Rabbi Louis Jacobs: a model for today’s spiritual seekers

The courageous thinker’s quest for traditional alternatives can still inspire us


It is hard not to feel like we are currently living in a world in flames. Amid an ever-growing sense of despair, there is a frantic yearning to discover seeds of hope, albeit with limited expectation of success.

Desperate times often lead to radical responses and the worrying popular descent into simplistic binaries highlights some of the challenges we face. On one level, this often results in a turn to the types of thinking that encourage fundamentalism.

Whatever their starting points, by fighting with a sense of having God on their side religious fundamentalists too often lose sight of the humanity of the other.

Equally, the turn to varied forms of religious or spiritual response helps capture a notable feature of our contemporary context: the abiding quest for some type of meaning to make sense of our world, underscoring a related sense of secularisation’s limits.

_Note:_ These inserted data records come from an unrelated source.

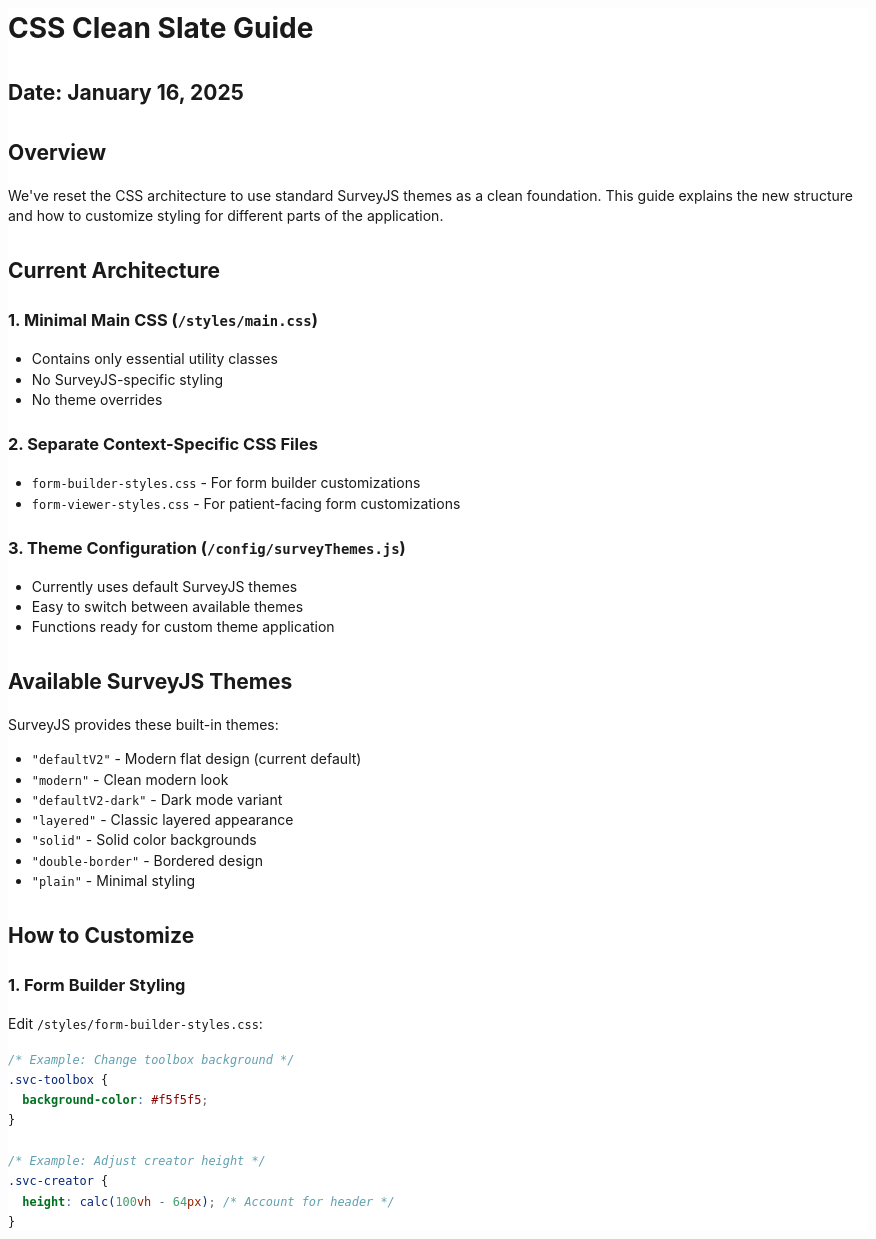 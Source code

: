 # CSS Clean Slate Guide

## Date: January 16, 2025

## Overview
We've reset the CSS architecture to use standard SurveyJS themes as a clean foundation. This guide explains the new structure and how to customize styling for different parts of the application.

## Current Architecture

### 1. **Minimal Main CSS** (`/styles/main.css`)
- Contains only essential utility classes
- No SurveyJS-specific styling
- No theme overrides

### 2. **Separate Context-Specific CSS Files**
- `form-builder-styles.css` - For form builder customizations
- `form-viewer-styles.css` - For patient-facing form customizations

### 3. **Theme Configuration** (`/config/surveyThemes.js`)
- Currently uses default SurveyJS themes
- Easy to switch between available themes
- Functions ready for custom theme application

## Available SurveyJS Themes

SurveyJS provides these built-in themes:
- `"defaultV2"` - Modern flat design (current default)
- `"modern"` - Clean modern look
- `"defaultV2-dark"` - Dark mode variant
- `"layered"` - Classic layered appearance
- `"solid"` - Solid color backgrounds
- `"double-border"` - Bordered design
- `"plain"` - Minimal styling

## How to Customize

### 1. **Form Builder Styling**
Edit `/styles/form-builder-styles.css`:
```css
/* Example: Change toolbox background */
.svc-toolbox {
  background-color: #f5f5f5;
}

/* Example: Adjust creator height */
.svc-creator {
  height: calc(100vh - 64px); /* Account for header */
}
```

Modern thinking was expected, ultimately, to herald the death of religion. Notwithstanding recent debates on whether we are witnessing the demise of Christian Britain, as the widespread appeal of Rabbi Jonathan Sacks’s efforts to fill the growing moral vacuum indicate, it seems more accurate to characterise our age as “post-secular”.

Turning back the clock to a pre-modern consciousness in which religious truths go unquestioned is not an option.

Yet secularism has also failed, fuelling the contemporary quest— a search to find meaning somehow.

In my new book I argue that Rabbi Louis Jacobs’s thought can help within this framework. Driven by his own quest, Jacobs courageously modelled a Jewish theology that challenges binary either/or approaches.

He critiqued much of Orthodoxy for sidelining available alternative teachings and used his scholarship to emphasise the creativity evident within the sources.

He suggested this was one of theology’s goals: to demonstrate the variety of ideas available within the Jewish corpus, consistently enabling Judaism to provide ladders connecting individuals to heaven through the mitzvot.

In this sense he offers a paradigm for a committed, yet questioning Judaism.

Whatever his intentions, his approach can appear threatening: fomenting challenges that risk undermining the framework of religious authority underpinning Orthodox Judaism.

Nonetheless, although the religious questions and indeed types of answers sought are shifting, the ongoing relevance of his theology is striking.

The critical challenge driving Jacobs’s quest was to defend Judaism against rationalist critiques associated with modernity. If pre-modern worldviews tended to perceive our world as a divine creation, in which God as a transcendent, all-powerful deity retained ultimate control, modernism glorified science and reason. They provided tools to question received ideas, liberating individuals from religious control.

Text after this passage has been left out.